Auch der engagierte Filmemacher, der einen Film über Architektur plant, macht vielfach diese Erfahrung, denn schon die Hürden in den Fernsehredaktionen sind fast unüberwindlich: Die Architektur gilt als nicht narrativ, sie ist keine Zeitkunst. Damit ist sie für eine herkömmliche Film- und Fernsehdramaturgie denkbar ungeeignet. Entsprechend findet Architektur ohne visuell-dramaturgische Kommentierung selten den Weg in den Film. Ist ein Gebäude ohne Zusatzinformation tatsächlich nicht verstehbar? Ist die Abbildung des bloßen Raumes zu langweilig?

Ausschnitt aus dem Film Work Hard – Play Hard. Halle eines großen Gebäudes.

Die Wirklichkeit der Architektur im Film – die Fabrik der Fakten

Beginnen wir mit der Frage nach der bloßen Abbildung des gebauten Raumes. Dziga Vertov, ein früher sowjetischer Filmtheoretiker, hat das „Kameraauge“ – von ihm Kinoglaz genannt – zum Ausgangspunkt seiner Überlegungen gemacht: „Ziel ist: die Nutzung der Kamera als Kinoglaz, das vollkommener ist als das menschliche Auge, zur Erforschung des Chaos visueller Erscheinungen, die den Raum füllen.“ Ein paar Zeilen später schreibt er dazu euphorisch: „Ich zeige euch die Welt so, wie nur ich sie sehen kann. Von heute an befreie ich mich von der menschlichen Unbeweglichkeit ... ich nähere mich den Gegenständen und entferne mich von ihnen, ich krieche unter sie, ich klettere auf sie ...“ Mit dieser „Fabrik der Fakten“ sollte für die „Dechiffrierung des Lebens, wie es ist“ gesorgt werden, um damit auf das „Bewußtsein der Werktätigen“ einzuwirken.

Wenn man das revolutionäre Pathos von diesen Worten abzieht, dann bleibt immer noch die Idee einer Wirklichkeitsabbildung, die dem Zuschauer die Wirklichkeit näher vor Augen bringt und entschlüsselt. In diesem Sinne stellt der Film anscheinend die beste Form der Medialisierung von Bauten dar, sie scheint dem direkten eigenen Erleben sogar überlegen: Die Kamera kann sich im Raum bewegen, sie kann sich Details näher anschauen und dann wieder totale Ensembles einfangen. Und heutzutage kann sie uns sogar Helikopterflüge durch Hochhausschluchten und irre Fahrten aus dem Weltraum bis hinein ins Wohnzimmer bieten. Aber ist das Ergebnis wirklich real? Ist es nicht schon hyperreal oder gar irreal?
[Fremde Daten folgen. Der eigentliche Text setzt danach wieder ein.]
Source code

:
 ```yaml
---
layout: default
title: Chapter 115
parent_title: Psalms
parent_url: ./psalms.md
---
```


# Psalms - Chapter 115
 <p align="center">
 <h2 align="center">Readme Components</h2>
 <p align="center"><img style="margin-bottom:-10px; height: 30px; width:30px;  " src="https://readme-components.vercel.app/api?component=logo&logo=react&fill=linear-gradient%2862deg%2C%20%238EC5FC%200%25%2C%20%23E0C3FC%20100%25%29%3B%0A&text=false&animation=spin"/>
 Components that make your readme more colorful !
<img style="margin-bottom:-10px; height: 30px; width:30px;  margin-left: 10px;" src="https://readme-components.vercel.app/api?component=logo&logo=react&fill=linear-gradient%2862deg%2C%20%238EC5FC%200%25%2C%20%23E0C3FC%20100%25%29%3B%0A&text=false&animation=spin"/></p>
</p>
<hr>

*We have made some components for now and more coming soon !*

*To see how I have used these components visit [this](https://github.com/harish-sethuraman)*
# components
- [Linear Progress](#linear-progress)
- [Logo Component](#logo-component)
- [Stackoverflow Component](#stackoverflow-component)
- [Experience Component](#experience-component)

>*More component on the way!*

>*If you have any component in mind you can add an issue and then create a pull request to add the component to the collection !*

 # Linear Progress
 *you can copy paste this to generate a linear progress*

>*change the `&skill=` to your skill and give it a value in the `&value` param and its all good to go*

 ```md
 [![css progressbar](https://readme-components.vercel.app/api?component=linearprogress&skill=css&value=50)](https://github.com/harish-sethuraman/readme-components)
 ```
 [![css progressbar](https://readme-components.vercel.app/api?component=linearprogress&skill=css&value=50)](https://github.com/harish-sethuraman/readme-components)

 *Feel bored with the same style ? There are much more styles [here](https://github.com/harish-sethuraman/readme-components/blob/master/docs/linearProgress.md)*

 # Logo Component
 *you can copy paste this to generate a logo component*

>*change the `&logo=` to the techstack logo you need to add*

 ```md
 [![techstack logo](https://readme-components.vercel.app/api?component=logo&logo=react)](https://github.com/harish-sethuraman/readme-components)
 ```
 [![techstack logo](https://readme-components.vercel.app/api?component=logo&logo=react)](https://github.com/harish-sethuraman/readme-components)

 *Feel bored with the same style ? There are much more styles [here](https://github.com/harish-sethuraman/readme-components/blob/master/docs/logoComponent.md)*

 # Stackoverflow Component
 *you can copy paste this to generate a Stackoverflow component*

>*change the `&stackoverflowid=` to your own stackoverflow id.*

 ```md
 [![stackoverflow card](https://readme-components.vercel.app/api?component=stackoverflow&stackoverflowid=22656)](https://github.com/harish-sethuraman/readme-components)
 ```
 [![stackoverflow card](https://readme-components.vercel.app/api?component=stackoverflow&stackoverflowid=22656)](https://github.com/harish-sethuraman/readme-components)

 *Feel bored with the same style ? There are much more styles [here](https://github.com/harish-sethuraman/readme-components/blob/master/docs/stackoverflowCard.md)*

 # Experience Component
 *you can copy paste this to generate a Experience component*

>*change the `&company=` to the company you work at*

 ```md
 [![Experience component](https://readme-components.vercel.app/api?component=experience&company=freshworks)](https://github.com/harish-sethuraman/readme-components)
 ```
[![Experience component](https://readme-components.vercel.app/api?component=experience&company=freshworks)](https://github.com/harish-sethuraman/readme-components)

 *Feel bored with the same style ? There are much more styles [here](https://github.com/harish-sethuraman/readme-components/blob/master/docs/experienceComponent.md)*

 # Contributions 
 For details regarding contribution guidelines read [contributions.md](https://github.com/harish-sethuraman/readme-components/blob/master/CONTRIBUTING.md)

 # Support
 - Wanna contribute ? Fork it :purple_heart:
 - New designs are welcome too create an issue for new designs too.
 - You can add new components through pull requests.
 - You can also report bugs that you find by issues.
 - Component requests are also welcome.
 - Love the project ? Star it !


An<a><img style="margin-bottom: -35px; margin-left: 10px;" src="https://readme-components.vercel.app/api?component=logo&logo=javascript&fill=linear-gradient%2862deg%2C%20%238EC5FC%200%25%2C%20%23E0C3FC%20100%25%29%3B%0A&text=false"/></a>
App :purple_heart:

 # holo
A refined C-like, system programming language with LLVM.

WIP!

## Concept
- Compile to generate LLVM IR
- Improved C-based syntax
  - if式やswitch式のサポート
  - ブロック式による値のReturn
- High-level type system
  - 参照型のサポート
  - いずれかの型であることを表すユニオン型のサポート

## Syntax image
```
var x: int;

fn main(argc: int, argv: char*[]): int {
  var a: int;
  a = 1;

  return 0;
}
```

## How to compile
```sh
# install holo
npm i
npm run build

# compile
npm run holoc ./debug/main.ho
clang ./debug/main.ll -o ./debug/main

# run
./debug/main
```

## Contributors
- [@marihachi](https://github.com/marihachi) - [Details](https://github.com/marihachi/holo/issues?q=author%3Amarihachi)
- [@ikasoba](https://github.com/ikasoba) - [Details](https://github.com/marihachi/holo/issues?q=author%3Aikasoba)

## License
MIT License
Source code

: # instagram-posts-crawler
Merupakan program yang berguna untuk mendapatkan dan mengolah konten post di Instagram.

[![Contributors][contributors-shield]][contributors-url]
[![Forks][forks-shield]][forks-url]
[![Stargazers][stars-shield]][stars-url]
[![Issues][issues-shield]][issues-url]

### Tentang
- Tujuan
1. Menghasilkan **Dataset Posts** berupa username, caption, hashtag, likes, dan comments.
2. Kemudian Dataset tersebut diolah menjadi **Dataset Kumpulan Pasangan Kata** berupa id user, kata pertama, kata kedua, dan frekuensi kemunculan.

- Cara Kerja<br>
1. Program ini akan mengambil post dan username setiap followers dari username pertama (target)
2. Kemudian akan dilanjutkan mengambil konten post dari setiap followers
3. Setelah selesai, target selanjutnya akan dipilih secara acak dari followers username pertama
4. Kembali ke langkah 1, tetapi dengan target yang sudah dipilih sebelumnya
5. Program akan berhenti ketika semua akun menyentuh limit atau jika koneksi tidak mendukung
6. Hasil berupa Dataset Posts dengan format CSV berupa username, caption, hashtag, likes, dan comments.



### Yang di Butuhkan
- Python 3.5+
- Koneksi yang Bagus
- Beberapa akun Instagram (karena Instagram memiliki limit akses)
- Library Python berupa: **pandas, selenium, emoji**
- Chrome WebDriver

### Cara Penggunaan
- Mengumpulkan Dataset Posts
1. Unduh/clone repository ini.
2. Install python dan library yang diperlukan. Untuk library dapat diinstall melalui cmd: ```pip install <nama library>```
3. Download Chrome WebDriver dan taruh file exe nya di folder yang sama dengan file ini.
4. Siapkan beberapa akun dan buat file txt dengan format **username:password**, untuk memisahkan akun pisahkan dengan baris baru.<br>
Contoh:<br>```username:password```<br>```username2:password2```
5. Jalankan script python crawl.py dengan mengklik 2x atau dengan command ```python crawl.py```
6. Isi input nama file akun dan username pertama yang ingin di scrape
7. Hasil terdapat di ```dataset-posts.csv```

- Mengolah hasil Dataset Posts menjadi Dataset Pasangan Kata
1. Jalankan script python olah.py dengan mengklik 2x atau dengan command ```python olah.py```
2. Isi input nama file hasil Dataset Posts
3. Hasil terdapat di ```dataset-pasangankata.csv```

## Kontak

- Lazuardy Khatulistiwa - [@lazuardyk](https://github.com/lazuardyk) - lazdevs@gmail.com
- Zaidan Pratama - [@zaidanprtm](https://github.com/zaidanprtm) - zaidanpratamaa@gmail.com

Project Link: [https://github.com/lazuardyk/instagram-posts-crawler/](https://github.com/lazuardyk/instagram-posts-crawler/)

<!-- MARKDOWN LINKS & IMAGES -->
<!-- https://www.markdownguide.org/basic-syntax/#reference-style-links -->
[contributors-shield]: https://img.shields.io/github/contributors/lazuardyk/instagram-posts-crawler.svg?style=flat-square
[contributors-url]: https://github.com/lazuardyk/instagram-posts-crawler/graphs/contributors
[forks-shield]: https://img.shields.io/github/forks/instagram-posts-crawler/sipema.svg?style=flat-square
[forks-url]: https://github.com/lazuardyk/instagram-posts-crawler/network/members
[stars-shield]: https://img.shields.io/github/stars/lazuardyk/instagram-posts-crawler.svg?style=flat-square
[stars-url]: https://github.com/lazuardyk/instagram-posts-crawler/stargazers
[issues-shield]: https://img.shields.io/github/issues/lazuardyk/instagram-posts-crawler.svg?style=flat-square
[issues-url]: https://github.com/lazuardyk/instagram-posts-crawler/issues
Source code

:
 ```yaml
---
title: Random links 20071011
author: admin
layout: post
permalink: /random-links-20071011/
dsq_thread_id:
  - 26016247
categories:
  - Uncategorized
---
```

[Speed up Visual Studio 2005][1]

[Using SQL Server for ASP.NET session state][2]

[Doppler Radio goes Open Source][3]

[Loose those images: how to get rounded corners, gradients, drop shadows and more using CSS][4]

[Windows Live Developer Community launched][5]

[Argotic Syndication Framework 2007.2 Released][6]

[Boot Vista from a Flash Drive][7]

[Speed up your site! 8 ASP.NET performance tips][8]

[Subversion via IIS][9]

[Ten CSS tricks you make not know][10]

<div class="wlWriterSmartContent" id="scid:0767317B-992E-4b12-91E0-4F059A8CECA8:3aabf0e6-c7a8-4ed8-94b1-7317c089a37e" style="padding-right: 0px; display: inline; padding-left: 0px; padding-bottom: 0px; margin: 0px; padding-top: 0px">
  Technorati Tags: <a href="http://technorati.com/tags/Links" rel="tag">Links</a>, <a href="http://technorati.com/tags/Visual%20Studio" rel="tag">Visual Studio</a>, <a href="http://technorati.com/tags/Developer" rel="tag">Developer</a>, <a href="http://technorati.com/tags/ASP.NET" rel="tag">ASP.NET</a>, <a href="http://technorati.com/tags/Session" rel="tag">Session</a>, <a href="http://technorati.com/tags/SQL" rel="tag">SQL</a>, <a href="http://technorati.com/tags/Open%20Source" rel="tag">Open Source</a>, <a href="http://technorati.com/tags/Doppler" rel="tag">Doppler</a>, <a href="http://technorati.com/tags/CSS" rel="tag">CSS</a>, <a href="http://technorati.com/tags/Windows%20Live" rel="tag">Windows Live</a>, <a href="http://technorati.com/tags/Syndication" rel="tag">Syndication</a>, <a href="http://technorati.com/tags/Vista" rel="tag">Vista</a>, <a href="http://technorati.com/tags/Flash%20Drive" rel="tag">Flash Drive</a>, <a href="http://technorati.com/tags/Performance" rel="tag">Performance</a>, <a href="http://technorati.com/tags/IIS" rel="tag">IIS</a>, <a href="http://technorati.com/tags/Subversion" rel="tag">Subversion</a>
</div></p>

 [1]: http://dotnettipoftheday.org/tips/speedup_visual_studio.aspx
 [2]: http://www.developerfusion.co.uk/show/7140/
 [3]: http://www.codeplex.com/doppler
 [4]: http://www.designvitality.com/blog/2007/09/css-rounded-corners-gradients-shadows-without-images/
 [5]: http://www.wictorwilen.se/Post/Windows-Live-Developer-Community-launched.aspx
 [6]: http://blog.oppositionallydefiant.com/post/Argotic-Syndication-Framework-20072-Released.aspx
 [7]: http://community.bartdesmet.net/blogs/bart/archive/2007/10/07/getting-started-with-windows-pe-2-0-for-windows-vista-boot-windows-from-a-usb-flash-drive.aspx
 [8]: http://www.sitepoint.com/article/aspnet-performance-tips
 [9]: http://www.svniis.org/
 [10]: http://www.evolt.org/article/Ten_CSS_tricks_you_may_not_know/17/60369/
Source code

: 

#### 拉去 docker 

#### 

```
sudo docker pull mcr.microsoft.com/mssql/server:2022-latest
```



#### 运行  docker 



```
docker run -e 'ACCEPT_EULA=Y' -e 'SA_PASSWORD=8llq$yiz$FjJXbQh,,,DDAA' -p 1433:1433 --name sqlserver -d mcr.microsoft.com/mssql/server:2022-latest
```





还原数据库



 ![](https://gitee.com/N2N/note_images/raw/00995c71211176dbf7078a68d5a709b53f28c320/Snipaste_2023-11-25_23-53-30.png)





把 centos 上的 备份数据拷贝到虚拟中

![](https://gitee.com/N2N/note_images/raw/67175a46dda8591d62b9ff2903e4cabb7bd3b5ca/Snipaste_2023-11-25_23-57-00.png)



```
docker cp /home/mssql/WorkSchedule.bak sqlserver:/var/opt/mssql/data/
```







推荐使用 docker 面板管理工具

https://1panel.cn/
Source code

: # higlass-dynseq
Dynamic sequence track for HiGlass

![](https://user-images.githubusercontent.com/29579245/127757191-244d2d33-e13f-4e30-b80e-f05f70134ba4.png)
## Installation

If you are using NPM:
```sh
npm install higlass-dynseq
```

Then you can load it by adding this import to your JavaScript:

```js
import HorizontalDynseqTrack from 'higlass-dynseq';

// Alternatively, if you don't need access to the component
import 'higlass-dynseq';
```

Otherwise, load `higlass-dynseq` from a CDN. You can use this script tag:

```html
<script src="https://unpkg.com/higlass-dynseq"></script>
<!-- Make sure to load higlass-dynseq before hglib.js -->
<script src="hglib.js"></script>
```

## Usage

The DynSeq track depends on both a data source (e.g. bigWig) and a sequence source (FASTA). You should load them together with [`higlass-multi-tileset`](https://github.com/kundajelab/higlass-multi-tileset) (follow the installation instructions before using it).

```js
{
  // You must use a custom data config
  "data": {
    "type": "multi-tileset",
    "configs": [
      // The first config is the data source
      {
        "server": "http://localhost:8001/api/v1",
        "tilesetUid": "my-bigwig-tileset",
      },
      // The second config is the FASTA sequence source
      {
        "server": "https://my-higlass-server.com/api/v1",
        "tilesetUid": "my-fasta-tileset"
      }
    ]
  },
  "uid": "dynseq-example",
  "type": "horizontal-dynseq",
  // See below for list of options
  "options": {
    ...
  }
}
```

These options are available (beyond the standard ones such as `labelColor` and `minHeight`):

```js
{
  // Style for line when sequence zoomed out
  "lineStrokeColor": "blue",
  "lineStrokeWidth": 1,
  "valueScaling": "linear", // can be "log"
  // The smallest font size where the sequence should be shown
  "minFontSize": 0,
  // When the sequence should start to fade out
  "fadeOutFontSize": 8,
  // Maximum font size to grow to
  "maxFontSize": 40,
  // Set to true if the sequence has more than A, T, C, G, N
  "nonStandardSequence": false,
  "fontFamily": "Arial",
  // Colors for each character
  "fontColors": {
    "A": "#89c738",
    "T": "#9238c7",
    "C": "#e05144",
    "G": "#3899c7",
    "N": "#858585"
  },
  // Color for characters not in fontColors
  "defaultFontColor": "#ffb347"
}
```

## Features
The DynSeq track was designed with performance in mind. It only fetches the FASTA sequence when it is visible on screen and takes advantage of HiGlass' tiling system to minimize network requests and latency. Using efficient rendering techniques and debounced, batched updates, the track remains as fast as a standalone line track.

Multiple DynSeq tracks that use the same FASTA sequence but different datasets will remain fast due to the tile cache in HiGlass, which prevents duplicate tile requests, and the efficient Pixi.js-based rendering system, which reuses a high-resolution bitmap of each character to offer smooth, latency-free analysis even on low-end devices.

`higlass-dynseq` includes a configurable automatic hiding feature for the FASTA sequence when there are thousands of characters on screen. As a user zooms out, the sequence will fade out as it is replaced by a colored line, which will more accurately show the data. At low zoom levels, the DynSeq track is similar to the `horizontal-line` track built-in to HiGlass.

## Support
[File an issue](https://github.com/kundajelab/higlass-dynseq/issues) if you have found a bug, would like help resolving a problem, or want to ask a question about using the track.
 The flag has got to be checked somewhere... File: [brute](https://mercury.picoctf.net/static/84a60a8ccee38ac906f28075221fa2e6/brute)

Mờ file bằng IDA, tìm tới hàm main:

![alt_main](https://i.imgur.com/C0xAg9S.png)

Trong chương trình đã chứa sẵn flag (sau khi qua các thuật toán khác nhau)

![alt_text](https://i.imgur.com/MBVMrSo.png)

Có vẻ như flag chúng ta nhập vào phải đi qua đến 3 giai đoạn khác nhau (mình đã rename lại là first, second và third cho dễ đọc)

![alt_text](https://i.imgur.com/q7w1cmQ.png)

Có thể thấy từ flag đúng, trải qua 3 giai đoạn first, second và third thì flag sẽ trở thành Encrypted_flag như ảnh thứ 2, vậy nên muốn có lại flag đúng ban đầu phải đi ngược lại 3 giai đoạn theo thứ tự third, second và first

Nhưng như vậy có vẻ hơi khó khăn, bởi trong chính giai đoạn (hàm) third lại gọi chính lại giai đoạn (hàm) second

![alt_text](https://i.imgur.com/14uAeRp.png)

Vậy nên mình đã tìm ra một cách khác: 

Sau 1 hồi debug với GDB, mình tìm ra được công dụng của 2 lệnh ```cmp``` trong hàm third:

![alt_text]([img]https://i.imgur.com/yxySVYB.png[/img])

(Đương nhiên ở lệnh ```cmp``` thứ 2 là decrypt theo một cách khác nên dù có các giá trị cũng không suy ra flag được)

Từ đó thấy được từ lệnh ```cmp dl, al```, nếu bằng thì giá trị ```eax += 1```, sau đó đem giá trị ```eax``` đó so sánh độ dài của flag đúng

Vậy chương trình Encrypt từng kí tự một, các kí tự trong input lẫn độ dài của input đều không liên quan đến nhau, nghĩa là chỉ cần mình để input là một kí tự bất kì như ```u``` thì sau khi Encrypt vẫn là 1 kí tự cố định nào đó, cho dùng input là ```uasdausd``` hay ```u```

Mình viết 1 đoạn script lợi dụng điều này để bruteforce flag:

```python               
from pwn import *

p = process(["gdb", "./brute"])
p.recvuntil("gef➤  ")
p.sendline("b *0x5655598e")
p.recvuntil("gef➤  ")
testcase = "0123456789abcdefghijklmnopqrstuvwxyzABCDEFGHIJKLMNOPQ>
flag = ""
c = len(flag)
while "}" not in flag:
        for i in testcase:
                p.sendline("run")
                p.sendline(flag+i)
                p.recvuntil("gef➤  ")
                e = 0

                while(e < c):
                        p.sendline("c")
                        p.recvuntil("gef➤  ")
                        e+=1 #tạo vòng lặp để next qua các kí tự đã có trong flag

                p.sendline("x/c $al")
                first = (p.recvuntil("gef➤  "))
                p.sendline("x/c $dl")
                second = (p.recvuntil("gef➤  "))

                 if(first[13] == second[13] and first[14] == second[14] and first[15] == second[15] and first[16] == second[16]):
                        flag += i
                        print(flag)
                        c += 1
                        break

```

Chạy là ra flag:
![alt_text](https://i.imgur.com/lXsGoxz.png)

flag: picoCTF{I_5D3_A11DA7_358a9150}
Verklärt eine wunderschöne Helikopteraufnahme von nächtlich illuminierten Wohntürmen in Köln-Chorweiler oder Berlin-Marzahn nicht deren eigentliche Unwirtlichkeit zu ästhetisierten Raumkunstwerken?

So stößt man als Filmemacher früher oder später auf die Frage, wie man die Wirklichkeit eines Gebäudes nicht nur am besten, sondern am wahrhaftigsten darstellt.

Die Frage nach der Wirklichkeit

Hier kommen wir an den kritischen Punkt jeder Dokumentation von Architektur und von Realität im Allgemeinen: Welches Wirklichkeitsbild, welches Erkenntnisinteresse bildet die Grundlage für die filmische Auseinandersetzung?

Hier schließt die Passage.